The chief put a hand on his shoulder and urged him outside. He fumbled in the pockets of his jacket and pulled out a cigarette and lit it.

“You know you can’t be on this investigation, Eric,” the older man said. “Go home. Get some sleep. Crawl into a bottle and get some sleep if you have to. Take a couple of days off.”

Salvador nodded, flicked the cigarette into the weedy gravel of the front yard, and walked steadily over to his car. He pulled out very, very carefully, and drove equally carefully to St. Francis, down to the intersection with Rodeo and the entrance to the I-25. Only then did he pull over into a boarded-up complex of low buildings, probably originally meant for medical offices or real estate agents, built by some crazed optimist back in the late aughts or early teens.

“Okay, Cesar, talk to me,” he said aloud, and slid the data card he’d palmed into the slot on his notebook; nobody would notice, not when he’d left his shoes standing in the pool of blood. “This better not be your taxes. Tell me how to get the cabron.”

The screen came on, only one file, and that was video. Salvador tapped his finger on it.

Vision. Three ten in the carat at the lower right corner. Cesar was sweating as he spoke, wearing a bathrobe but with his Glock sitting in front of him within range of the pickup camera; the background was his home-officecum-TV-room, lit only by one small lamp.

“I’m recording this before you get here, jefe, ’cause I’ve got a really bad feeling about this. I was on the net tonight and I got a query from the Quantico analysis lab we sent the puke and blood to back when, you know? They said there were some interesting anomalies and did I want any more information on the Brézé guy, and they attached the file. It looked like a legit file, it was big enough.”

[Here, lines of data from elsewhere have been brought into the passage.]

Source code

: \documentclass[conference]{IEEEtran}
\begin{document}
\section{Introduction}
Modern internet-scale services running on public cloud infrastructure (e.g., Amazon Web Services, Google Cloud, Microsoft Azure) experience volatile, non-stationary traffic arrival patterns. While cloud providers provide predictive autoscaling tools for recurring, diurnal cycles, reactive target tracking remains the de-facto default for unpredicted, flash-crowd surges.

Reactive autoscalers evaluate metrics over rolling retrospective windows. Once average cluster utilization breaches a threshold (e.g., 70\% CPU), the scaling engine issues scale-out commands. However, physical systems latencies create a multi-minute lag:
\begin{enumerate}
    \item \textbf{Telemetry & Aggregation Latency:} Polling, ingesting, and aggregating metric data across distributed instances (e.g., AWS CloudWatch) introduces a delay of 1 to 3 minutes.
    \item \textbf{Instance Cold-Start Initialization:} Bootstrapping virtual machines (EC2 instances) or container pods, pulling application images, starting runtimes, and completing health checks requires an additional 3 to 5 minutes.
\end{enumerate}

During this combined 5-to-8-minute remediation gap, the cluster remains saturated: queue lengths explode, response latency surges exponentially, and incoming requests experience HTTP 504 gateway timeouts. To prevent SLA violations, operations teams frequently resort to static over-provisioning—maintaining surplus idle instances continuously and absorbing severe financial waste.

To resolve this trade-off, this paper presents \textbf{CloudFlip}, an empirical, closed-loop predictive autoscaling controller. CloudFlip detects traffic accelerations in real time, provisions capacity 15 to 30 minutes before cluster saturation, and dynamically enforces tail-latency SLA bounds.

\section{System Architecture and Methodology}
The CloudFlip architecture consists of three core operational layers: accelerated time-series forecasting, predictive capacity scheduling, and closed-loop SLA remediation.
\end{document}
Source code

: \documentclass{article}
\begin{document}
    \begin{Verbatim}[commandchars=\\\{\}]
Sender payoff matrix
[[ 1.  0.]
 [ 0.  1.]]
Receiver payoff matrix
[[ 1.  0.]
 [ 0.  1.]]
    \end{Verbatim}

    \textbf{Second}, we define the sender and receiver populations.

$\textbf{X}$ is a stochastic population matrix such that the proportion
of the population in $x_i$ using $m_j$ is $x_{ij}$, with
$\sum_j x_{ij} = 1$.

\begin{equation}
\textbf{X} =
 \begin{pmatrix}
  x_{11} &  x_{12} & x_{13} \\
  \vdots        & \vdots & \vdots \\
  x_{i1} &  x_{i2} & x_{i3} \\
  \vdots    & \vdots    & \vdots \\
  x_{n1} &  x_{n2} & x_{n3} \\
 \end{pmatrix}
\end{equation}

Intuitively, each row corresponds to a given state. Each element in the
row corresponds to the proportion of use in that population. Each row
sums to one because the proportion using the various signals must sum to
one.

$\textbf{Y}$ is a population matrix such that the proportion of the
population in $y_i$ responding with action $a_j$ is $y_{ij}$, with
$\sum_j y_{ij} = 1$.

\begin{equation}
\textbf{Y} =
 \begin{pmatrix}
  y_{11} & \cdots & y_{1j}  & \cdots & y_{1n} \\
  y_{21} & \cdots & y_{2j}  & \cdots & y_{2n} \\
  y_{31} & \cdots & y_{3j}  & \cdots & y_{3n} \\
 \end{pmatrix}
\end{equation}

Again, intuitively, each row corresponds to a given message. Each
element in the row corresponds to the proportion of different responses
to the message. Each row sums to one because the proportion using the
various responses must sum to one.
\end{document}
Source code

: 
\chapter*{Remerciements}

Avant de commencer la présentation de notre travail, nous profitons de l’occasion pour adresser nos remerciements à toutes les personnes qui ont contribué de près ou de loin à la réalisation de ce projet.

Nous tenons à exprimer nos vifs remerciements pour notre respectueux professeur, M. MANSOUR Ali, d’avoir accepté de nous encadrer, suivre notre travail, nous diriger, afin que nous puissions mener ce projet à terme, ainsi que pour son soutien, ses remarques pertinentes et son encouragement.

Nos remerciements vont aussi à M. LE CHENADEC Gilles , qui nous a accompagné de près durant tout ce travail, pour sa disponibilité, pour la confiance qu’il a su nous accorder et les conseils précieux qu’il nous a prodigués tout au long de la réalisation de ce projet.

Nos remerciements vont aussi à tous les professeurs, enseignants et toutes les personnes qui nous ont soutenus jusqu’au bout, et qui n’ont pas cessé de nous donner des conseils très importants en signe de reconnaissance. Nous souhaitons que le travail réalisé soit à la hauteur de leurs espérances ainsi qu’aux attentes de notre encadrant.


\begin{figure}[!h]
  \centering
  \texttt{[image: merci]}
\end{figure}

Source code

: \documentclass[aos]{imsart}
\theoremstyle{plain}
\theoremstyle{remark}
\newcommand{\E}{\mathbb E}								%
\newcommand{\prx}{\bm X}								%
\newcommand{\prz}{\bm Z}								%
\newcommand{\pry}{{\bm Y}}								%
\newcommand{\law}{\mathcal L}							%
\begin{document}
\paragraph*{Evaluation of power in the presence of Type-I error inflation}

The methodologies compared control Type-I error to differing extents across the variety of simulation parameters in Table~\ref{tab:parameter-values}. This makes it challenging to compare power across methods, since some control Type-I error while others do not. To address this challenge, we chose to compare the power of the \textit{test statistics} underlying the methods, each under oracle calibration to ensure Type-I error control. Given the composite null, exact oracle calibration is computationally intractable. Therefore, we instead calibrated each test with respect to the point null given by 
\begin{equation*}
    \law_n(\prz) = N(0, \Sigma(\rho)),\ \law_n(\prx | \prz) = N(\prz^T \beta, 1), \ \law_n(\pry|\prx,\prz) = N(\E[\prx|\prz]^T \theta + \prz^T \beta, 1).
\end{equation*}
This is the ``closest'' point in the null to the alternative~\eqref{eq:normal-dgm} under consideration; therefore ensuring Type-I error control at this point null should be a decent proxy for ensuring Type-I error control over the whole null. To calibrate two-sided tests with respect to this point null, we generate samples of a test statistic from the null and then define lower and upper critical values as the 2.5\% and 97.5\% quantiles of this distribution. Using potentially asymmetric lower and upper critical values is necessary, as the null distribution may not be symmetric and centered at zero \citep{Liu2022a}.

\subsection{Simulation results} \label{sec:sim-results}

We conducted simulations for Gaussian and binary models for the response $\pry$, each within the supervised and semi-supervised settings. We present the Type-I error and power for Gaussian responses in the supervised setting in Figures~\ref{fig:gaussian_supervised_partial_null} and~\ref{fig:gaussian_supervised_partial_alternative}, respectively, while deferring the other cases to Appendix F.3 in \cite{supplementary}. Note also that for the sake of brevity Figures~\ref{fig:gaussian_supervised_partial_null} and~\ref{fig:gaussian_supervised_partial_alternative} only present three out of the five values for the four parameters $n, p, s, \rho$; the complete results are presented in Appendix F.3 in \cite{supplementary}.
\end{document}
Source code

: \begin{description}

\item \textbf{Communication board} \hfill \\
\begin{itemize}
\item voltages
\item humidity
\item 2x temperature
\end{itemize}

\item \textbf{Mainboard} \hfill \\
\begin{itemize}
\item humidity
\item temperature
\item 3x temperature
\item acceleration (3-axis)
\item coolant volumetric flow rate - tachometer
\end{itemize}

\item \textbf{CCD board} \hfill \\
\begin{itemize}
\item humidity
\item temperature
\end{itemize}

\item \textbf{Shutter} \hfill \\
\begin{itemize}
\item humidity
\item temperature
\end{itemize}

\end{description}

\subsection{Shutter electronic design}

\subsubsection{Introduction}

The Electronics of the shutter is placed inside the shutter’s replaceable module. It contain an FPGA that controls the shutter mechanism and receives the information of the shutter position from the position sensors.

Cesar’s image licked its lips; Salvador could see that, but his mind superimposed how he’d looked with half his face lying in a pool of his own blood.

“Okay, it was stupid. I should have asked them Who dat? or just hit the spam blocker. We weren’t getting anywhere, creeping Adrian Brézé’s house is desperation stuff, so I downloaded. Here’s what I got, repeated a whole lot of times.”

Letters appeared, a paragraph of boldface:

—youaresofuckedyouaresofuckedyouaresofuckedyouareso—

“I—”

“Cesar!” A scream, a woman’s voice, high and desperate. Then: “Don’t—don’t—please , don’t—”

Then just screaming. Cesar snatched up the pistol and ran. Salvador heard himself screaming too, as the shots began. Then more sounds, for a long time. Then another face in the screen.